Source texts of formatted documents

--------

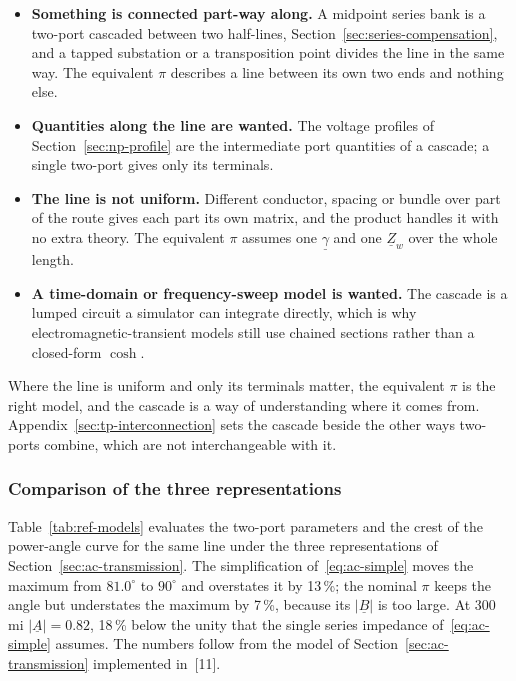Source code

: \begin{itemize}
  \setlength{\itemsep}{0.35em}
  \item \textbf{Something is connected part-way along.} A midpoint series
        bank is a two-port cascaded between two half-lines,
        Section~\ref{sec:series-compensation}, and a tapped substation or a
        transposition point divides the line in the same way. The
        equivalent $\pi$ describes a line between its own two ends and
        nothing else.
  \item \textbf{Quantities along the line are wanted.} The voltage profiles
        of Section~\ref{sec:np-profile} are the intermediate port
        quantities of a cascade; a single two-port gives only its terminals.
  \item \textbf{The line is not uniform.} Different conductor, spacing or
        bundle over part of the route gives each part its own matrix, and
        the product handles it with no extra theory. The equivalent $\pi$
        assumes one $\underline{\gamma}$ and one $\underline{Z}_w$ over the
        whole length.
  \item \textbf{A time-domain or frequency-sweep model is wanted.} The
        cascade is a lumped circuit a simulator can integrate directly,
        which is why electromagnetic-transient models still use chained
        sections rather than a closed-form $\cosh$.
\end{itemize}

Where the line is uniform and only its terminals matter, the equivalent
$\pi$ is the right model, and the cascade is a way of understanding where it
comes from. Appendix~\ref{sec:tp-interconnection} sets the cascade beside
the other ways two-ports combine, which are not interchangeable with it.

\subsubsection{Comparison of the three representations}
\label{sec:ref-models}

Table~\ref{tab:ref-models} evaluates the two-port parameters and the crest
of the power-angle curve for the same line under the three representations
of Section~\ref{sec:ac-transmission}. The simplification
of~\eqref{eq:ac-simple} moves the maximum from $81.0^\circ$ to $90^\circ$
and overstates it by 13\,\%; the nominal $\pi$ keeps the angle but
understates the maximum by 7\,\%, because its $\left|\underline{B}\right|$
is too large. At 300\,mi $\left|\underline{A}\right| = 0.82$, 18\,\% below
the unity that the single series impedance of~\eqref{eq:ac-simple} assumes.
The numbers follow from the model of
Section~\ref{sec:ac-transmission} implemented in~[11].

--------

● Exercise directions: Starting with the line that holds "the intermediate port" and ending with the line that holds "Where the line", retype every line in the data above exactly, and nothing else.

● Task response:
        of Section~\ref{sec:np-profile} are the intermediate port
        quantities of a cascade; a single two-port gives only its terminals.
  \item \textbf{The line is not uniform.} Different conductor, spacing or
        bundle over part of the route gives each part its own matrix, and
        the product handles it with no extra theory. The equivalent $\pi$
        assumes one $\underline{\gamma}$ and one $\underline{Z}_w$ over the
        whole length.
  \item \textbf{A time-domain or frequency-sweep model is wanted.} The
        cascade is a lumped circuit a simulator can integrate directly,
        which is why electromagnetic-transient models still use chained
        sections rather than a closed-form $\cosh$.
\end{itemize}

Where the line is uniform and only its terminals matter, the equivalent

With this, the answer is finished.